Using Pandas as an In-Memory Database (CRUD Pattern)

Source: file

Introduction

Pandas is widely used in data science and analytics for its powerful tabular data manipulation capabilities. But what if we think of Pandas as more than just a data analysis tool — what if we use it like a lightweight in-memory database?

In this article, we’ll explore how to design a reusable, abstract CRUD interface over a Pandas DataFrame, giving you a flexible architecture for data management — great for prototyping or in-memory data manipulation during development.

Placeholder Image

The Motivation

When working on small projects, proof-of-concepts, or even parts of larger systems that don’t yet require a full database, managing in-memory data can get messy.

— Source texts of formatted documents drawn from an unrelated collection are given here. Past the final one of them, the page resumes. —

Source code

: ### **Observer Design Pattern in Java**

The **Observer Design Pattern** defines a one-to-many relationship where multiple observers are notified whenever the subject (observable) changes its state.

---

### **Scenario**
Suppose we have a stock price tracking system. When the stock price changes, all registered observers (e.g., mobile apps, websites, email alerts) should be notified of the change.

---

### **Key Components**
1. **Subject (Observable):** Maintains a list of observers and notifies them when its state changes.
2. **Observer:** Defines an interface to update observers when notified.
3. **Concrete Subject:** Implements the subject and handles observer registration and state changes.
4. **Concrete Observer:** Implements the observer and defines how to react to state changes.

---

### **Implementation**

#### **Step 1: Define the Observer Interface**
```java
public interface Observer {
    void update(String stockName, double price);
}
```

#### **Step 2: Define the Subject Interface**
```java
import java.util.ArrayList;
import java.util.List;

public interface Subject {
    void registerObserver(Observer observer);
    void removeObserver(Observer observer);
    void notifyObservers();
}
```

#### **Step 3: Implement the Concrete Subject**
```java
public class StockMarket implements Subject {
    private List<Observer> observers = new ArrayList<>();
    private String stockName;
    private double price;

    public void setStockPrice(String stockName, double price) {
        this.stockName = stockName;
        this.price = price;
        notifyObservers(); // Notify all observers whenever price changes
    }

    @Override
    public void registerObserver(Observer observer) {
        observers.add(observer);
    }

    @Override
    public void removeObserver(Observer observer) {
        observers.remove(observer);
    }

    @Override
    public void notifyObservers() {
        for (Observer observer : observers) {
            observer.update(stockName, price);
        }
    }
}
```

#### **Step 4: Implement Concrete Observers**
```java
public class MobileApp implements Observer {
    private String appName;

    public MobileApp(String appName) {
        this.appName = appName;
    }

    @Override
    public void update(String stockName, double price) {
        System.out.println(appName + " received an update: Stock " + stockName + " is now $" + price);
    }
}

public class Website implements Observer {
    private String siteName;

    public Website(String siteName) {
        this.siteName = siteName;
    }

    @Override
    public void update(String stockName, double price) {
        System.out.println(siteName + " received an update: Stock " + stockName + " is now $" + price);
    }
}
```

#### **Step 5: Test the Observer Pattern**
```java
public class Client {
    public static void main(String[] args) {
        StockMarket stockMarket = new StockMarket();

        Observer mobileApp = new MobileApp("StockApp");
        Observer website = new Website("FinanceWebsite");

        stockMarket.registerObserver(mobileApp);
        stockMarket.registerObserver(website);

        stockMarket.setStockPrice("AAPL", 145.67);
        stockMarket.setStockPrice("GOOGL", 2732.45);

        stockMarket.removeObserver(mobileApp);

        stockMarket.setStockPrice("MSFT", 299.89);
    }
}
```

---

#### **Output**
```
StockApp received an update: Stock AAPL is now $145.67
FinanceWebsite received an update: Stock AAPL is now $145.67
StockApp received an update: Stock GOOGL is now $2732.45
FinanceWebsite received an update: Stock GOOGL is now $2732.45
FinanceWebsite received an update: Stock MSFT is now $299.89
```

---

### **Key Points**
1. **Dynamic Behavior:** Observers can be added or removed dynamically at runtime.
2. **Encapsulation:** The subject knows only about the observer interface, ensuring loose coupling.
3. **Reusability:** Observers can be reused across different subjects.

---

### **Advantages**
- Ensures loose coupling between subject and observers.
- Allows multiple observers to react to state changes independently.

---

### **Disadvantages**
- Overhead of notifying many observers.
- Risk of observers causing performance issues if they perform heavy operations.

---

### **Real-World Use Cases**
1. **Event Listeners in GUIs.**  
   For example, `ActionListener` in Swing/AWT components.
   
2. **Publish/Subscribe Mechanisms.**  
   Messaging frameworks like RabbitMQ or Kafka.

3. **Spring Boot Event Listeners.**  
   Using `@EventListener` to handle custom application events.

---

Instead of manually filtering or updating DataFrames everywhere, why not centralize these operations into a consistent API?

Benefits:

Define a clear contract using an abstract base class
Swap backend later (e.g., DataFrame → SQLite)
Improve maintainability and scalability

Step 1: Define the Abstract Repository

We’ll use Python’s abc module to define a class with abstract CRUD methods.

from abc import ABC, abstractmethod
import pandas as pd

class DataFrameRepository(ABC):

    @abstractmethod
    def create(self, record: dict):
        pass

    @abstractmethod
    def read(self, **query):
        pass

    @abstractmethod
    def update(self, condition: dict, updates: dict):
        pass

    @abstractmethod
    def delete(self, **condition):
        pass

Step 2: Create a Concrete Implementation

This class implements the logic using an in-memory pandas.DataFrame.

class InMemoryDataFrameRepository(DataFrameRepository):
    def __init__(self):
        self.df = pd.DataFrame()

    def create(self, record: dict):
        new_record = pd.DataFrame([record])
        self.df = pd.concat([self.df, new_record], ignore_index=True)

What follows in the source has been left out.